* Task to complete:
The required output is every record, written out exactly.

* Given entries:
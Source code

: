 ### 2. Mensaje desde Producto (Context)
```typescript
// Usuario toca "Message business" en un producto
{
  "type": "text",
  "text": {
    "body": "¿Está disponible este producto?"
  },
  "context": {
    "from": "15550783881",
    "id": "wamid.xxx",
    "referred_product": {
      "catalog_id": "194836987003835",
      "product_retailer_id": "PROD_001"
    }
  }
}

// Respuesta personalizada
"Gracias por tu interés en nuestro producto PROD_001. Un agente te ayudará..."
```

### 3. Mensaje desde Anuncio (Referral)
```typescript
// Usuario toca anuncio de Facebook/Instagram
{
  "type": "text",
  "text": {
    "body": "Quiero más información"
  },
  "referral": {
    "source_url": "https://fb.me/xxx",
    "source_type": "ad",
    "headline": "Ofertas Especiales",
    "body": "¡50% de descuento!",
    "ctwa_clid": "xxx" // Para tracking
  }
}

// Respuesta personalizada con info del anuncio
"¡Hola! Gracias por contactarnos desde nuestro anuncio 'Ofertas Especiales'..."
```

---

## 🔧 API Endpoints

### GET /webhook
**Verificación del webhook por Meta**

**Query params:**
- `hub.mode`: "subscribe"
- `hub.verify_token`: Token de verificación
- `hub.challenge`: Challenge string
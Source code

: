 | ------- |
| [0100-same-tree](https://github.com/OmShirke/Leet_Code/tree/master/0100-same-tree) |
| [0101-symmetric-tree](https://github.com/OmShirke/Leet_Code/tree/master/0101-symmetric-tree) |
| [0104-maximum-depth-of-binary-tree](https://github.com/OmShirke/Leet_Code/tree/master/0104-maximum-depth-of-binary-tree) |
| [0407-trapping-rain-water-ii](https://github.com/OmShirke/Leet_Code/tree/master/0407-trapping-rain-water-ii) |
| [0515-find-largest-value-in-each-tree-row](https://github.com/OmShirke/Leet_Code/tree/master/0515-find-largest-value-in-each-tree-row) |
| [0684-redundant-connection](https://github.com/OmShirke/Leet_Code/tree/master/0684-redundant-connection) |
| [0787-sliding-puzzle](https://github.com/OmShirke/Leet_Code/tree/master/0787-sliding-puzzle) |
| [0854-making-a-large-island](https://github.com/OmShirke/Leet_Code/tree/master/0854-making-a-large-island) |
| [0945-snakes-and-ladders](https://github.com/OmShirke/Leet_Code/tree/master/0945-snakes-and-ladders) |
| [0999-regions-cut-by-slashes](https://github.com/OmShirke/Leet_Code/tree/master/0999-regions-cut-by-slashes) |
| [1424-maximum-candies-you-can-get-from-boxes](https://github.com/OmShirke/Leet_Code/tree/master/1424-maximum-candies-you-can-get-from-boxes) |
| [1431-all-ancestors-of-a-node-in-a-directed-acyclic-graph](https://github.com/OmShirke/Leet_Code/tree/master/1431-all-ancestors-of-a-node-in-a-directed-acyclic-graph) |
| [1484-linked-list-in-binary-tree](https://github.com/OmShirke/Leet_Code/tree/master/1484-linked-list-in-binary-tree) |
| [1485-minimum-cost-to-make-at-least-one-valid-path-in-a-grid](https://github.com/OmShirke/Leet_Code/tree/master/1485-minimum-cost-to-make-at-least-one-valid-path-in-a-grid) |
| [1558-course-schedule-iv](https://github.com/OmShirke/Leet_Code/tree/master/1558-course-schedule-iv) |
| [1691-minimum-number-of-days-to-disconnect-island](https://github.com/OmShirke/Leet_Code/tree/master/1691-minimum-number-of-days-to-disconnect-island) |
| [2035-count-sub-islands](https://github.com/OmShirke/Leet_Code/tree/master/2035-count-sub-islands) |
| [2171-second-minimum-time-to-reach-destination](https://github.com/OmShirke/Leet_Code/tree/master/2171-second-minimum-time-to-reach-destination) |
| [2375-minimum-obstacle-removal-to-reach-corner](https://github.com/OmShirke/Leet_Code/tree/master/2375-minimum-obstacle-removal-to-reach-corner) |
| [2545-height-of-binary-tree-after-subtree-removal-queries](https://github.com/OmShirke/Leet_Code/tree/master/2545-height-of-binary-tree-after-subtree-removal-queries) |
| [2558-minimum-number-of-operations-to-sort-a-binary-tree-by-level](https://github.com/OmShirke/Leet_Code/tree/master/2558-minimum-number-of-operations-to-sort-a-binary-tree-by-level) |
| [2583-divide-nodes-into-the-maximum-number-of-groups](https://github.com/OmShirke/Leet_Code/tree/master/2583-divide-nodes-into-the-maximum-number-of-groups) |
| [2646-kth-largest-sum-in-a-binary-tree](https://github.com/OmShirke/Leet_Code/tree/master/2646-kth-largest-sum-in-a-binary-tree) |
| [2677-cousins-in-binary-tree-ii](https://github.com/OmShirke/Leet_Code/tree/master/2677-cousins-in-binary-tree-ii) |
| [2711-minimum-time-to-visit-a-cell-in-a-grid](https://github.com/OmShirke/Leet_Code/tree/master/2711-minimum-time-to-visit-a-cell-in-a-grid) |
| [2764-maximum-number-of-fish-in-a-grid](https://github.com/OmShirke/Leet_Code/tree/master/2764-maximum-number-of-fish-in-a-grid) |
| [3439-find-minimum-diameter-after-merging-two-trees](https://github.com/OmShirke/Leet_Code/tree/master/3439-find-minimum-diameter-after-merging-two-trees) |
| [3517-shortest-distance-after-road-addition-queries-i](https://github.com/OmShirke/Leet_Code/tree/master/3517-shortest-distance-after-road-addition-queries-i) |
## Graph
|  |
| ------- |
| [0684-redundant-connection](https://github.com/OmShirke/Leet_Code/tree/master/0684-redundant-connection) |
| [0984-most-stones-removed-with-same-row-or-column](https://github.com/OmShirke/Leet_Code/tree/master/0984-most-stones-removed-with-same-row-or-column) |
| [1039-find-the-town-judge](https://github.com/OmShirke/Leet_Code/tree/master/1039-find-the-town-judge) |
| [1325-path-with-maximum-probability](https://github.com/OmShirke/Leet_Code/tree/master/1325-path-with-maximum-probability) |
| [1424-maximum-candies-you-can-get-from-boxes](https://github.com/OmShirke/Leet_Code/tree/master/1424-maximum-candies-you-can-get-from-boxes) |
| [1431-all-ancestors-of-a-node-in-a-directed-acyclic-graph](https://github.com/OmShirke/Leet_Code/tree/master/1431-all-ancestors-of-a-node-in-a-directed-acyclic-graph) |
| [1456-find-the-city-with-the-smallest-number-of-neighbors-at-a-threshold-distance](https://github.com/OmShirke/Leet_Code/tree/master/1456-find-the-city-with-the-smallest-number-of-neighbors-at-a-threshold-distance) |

* Exercise response:
Source code

: ### 2. Mensaje desde Producto (Context)
```typescript
// Usuario toca "Message business" en un producto
{
  "type": "text",
  "text": {
    "body": "¿Está disponible este producto?"
  },
  "context": {
    "from": "15550783881",
    "id": "wamid.xxx",
    "referred_product": {
      "catalog_id": "194836987003835",
      "product_retailer_id": "PROD_001"
    }
  }
}

// Respuesta personalizada
"Gracias por tu interés en nuestro producto PROD_001. Un agente te ayudará..."
```

### 3. Mensaje desde Anuncio (Referral)
```typescript
// Usuario toca anuncio de Facebook/Instagram
{
  "type": "text",
  "text": {
    "body": "Quiero más información"
  },
  "referral": {
    "source_url": "https://fb.me/xxx",
    "source_type": "ad",
    "headline": "Ofertas Especiales",
    "body": "¡50% de descuento!",
    "ctwa_clid": "xxx" // Para tracking
  }
}

// Respuesta personalizada con info del anuncio
"¡Hola! Gracias por contactarnos desde nuestro anuncio 'Ofertas Especiales'..."
```

---

## 🔧 API Endpoints

### GET /webhook
**Verificación del webhook por Meta**

**Query params:**
- `hub.mode`: "subscribe"
- `hub.verify_token`: Token de verificación
- `hub.challenge`: Challenge string
Source code

: | ------- |
| [0100-same-tree](https://github.com/OmShirke/Leet_Code/tree/master/0100-same-tree) |
| [0101-symmetric-tree](https://github.com/OmShirke/Leet_Code/tree/master/0101-symmetric-tree) |
| [0104-maximum-depth-of-binary-tree](https://github.com/OmShirke/Leet_Code/tree/master/0104-maximum-depth-of-binary-tree) |
| [0407-trapping-rain-water-ii](https://github.com/OmShirke/Leet_Code/tree/master/0407-trapping-rain-water-ii) |
| [0515-find-largest-value-in-each-tree-row](https://github.com/OmShirke/Leet_Code/tree/master/0515-find-largest-value-in-each-tree-row) |
| [0684-redundant-connection](https://github.com/OmShirke/Leet_Code/tree/master/0684-redundant-connection) |
| [0787-sliding-puzzle](https://github.com/OmShirke/Leet_Code/tree/master/0787-sliding-puzzle) |
| [0854-making-a-large-island](https://github.com/OmShirke/Leet_Code/tree/master/0854-making-a-large-island) |
| [0945-snakes-and-ladders](https://github.com/OmShirke/Leet_Code/tree/master/0945-snakes-and-ladders) |
| [0999-regions-cut-by-slashes](https://github.com/OmShirke/Leet_Code/tree/master/0999-regions-cut-by-slashes) |
| [1424-maximum-candies-you-can-get-from-boxes](https://github.com/OmShirke/Leet_Code/tree/master/1424-maximum-candies-you-can-get-from-boxes) |
| [1431-all-ancestors-of-a-node-in-a-directed-acyclic-graph](https://github.com/OmShirke/Leet_Code/tree/master/1431-all-ancestors-of-a-node-in-a-directed-acyclic-graph) |
| [1484-linked-list-in-binary-tree](https://github.com/OmShirke/Leet_Code/tree/master/1484-linked-list-in-binary-tree) |
| [1485-minimum-cost-to-make-at-least-one-valid-path-in-a-grid](https://github.com/OmShirke/Leet_Code/tree/master/1485-minimum-cost-to-make-at-least-one-valid-path-in-a-grid) |
| [1558-course-schedule-iv](https://github.com/OmShirke/Leet_Code/tree/master/1558-course-schedule-iv) |
| [1691-minimum-number-of-days-to-disconnect-island](https://github.com/OmShirke/Leet_Code/tree/master/1691-minimum-number-of-days-to-disconnect-island) |
| [2035-count-sub-islands](https://github.com/OmShirke/Leet_Code/tree/master/2035-count-sub-islands) |
| [2171-second-minimum-time-to-reach-destination](https://github.com/OmShirke/Leet_Code/tree/master/2171-second-minimum-time-to-reach-destination) |
| [2375-minimum-obstacle-removal-to-reach-corner](https://github.com/OmShirke/Leet_Code/tree/master/2375-minimum-obstacle-removal-to-reach-corner) |
| [2545-height-of-binary-tree-after-subtree-removal-queries](https://github.com/OmShirke/Leet_Code/tree/master/2545-height-of-binary-tree-after-subtree-removal-queries) |
| [2558-minimum-number-of-operations-to-sort-a-binary-tree-by-level](https://github.com/OmShirke/Leet_Code/tree/master/2558-minimum-number-of-operations-to-sort-a-binary-tree-by-level) |
| [2583-divide-nodes-into-the-maximum-number-of-groups](https://github.com/OmShirke/Leet_Code/tree/master/2583-divide-nodes-into-the-maximum-number-of-groups) |
| [2646-kth-largest-sum-in-a-binary-tree](https://github.com/OmShirke/Leet_Code/tree/master/2646-kth-largest-sum-in-a-binary-tree) |
| [2677-cousins-in-binary-tree-ii](https://github.com/OmShirke/Leet_Code/tree/master/2677-cousins-in-binary-tree-ii) |
| [2711-minimum-time-to-visit-a-cell-in-a-grid](https://github.com/OmShirke/Leet_Code/tree/master/2711-minimum-time-to-visit-a-cell-in-a-grid) |
| [2764-maximum-number-of-fish-in-a-grid](https://github.com/OmShirke/Leet_Code/tree/master/2764-maximum-number-of-fish-in-a-grid) |
| [3439-find-minimum-diameter-after-merging-two-trees](https://github.com/OmShirke/Leet_Code/tree/master/3439-find-minimum-diameter-after-merging-two-trees) |
| [3517-shortest-distance-after-road-addition-queries-i](https://github.com/OmShirke/Leet_Code/tree/master/3517-shortest-distance-after-road-addition-queries-i) |
## Graph
|  |
| ------- |
| [0684-redundant-connection](https://github.com/OmShirke/Leet_Code/tree/master/0684-redundant-connection) |
| [0984-most-stones-removed-with-same-row-or-column](https://github.com/OmShirke/Leet_Code/tree/master/0984-most-stones-removed-with-same-row-or-column) |
| [1039-find-the-town-judge](https://github.com/OmShirke/Leet_Code/tree/master/1039-find-the-town-judge) |
| [1325-path-with-maximum-probability](https://github.com/OmShirke/Leet_Code/tree/master/1325-path-with-maximum-probability) |
| [1424-maximum-candies-you-can-get-from-boxes](https://github.com/OmShirke/Leet_Code/tree/master/1424-maximum-candies-you-can-get-from-boxes) |
| [1431-all-ancestors-of-a-node-in-a-directed-acyclic-graph](https://github.com/OmShirke/Leet_Code/tree/master/1431-all-ancestors-of-a-node-in-a-directed-acyclic-graph) |
| [1456-find-the-city-with-the-smallest-number-of-neighbors-at-a-threshold-distance](https://github.com/OmShirke/Leet_Code/tree/master/1456-find-the-city-with-the-smallest-number-of-neighbors-at-a-threshold-distance) |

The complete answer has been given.